> What you have to do
Search the records below for "This is because". Return that line and all remaining lines exactly.

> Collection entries

==*==

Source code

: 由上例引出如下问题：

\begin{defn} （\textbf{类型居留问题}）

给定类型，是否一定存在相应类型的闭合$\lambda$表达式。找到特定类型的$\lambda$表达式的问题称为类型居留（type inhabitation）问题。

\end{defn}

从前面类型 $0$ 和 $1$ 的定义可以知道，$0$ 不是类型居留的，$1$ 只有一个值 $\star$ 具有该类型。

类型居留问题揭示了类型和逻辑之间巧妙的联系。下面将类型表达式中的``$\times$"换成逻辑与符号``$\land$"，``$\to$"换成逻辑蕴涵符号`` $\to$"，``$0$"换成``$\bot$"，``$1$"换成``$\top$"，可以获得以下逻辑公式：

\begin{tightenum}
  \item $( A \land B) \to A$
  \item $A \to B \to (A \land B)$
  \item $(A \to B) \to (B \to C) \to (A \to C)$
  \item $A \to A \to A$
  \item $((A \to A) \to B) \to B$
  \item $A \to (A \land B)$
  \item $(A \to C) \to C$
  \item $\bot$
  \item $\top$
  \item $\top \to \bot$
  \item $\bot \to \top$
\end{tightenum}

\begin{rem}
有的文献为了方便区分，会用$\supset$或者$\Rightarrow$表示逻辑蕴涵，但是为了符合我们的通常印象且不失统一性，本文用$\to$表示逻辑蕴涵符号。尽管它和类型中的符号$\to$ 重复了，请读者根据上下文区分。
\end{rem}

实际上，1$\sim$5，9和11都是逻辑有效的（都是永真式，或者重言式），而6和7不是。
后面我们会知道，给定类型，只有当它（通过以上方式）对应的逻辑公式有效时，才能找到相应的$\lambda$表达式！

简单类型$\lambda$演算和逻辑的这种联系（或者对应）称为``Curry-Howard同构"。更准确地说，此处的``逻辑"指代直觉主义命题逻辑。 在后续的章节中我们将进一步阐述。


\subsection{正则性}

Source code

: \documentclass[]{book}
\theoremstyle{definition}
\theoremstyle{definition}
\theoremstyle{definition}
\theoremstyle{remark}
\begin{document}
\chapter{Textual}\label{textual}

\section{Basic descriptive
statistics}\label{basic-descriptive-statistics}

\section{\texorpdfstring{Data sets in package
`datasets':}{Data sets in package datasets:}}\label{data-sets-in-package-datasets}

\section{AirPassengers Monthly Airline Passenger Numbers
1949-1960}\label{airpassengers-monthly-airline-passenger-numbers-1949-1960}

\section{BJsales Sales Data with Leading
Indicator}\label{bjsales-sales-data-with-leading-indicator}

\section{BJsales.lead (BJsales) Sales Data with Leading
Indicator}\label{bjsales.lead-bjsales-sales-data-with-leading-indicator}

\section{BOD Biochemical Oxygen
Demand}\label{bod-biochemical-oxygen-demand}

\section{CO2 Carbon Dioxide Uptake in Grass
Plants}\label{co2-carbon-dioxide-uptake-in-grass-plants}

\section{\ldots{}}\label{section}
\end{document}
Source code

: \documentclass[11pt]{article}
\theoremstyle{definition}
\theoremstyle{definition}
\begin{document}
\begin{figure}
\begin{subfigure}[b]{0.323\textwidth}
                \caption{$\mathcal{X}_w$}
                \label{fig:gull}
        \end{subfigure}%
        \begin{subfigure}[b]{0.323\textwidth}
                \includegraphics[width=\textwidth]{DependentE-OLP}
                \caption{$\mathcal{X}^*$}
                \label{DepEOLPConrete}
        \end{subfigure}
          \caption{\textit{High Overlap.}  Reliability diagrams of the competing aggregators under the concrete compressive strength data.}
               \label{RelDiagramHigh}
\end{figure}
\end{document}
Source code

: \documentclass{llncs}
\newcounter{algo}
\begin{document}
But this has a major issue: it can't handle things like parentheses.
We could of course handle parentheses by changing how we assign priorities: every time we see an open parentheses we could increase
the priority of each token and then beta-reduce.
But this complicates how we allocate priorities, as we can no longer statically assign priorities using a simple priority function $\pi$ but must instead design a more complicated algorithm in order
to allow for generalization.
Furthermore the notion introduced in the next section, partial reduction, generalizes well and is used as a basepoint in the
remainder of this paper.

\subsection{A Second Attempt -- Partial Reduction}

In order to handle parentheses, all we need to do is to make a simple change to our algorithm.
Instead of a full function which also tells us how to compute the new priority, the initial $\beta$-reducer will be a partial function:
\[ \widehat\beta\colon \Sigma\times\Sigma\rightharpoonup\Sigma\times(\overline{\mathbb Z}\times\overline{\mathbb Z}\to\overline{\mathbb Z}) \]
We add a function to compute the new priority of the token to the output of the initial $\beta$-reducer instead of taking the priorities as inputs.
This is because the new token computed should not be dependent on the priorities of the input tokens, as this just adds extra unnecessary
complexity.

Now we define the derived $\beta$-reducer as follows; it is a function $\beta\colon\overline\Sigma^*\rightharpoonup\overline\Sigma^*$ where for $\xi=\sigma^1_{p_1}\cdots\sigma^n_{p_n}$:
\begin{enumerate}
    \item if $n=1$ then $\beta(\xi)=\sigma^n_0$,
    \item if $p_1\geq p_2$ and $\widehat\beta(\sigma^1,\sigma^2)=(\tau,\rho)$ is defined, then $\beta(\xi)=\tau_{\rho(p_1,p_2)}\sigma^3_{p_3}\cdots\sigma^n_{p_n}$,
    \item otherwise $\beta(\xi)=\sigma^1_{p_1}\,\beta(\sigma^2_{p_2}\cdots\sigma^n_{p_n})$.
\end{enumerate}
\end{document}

==*==

> Result below
This is because the new token computed should not be dependent on the priorities of the input tokens, as this just adds extra unnecessary
complexity.

Now we define the derived $\beta$-reducer as follows; it is a function $\beta\colon\overline\Sigma^*\rightharpoonup\overline\Sigma^*$ where for $\xi=\sigma^1_{p_1}\cdots\sigma^n_{p_n}$:
\begin{enumerate}
    \item if $n=1$ then $\beta(\xi)=\sigma^n_0$,
    \item if $p_1\geq p_2$ and $\widehat\beta(\sigma^1,\sigma^2)=(\tau,\rho)$ is defined, then $\beta(\xi)=\tau_{\rho(p_1,p_2)}\sigma^3_{p_3}\cdots\sigma^n_{p_n}$,
    \item otherwise $\beta(\xi)=\sigma^1_{p_1}\,\beta(\sigma^2_{p_2}\cdots\sigma^n_{p_n})$.
\end{enumerate}
\end{document}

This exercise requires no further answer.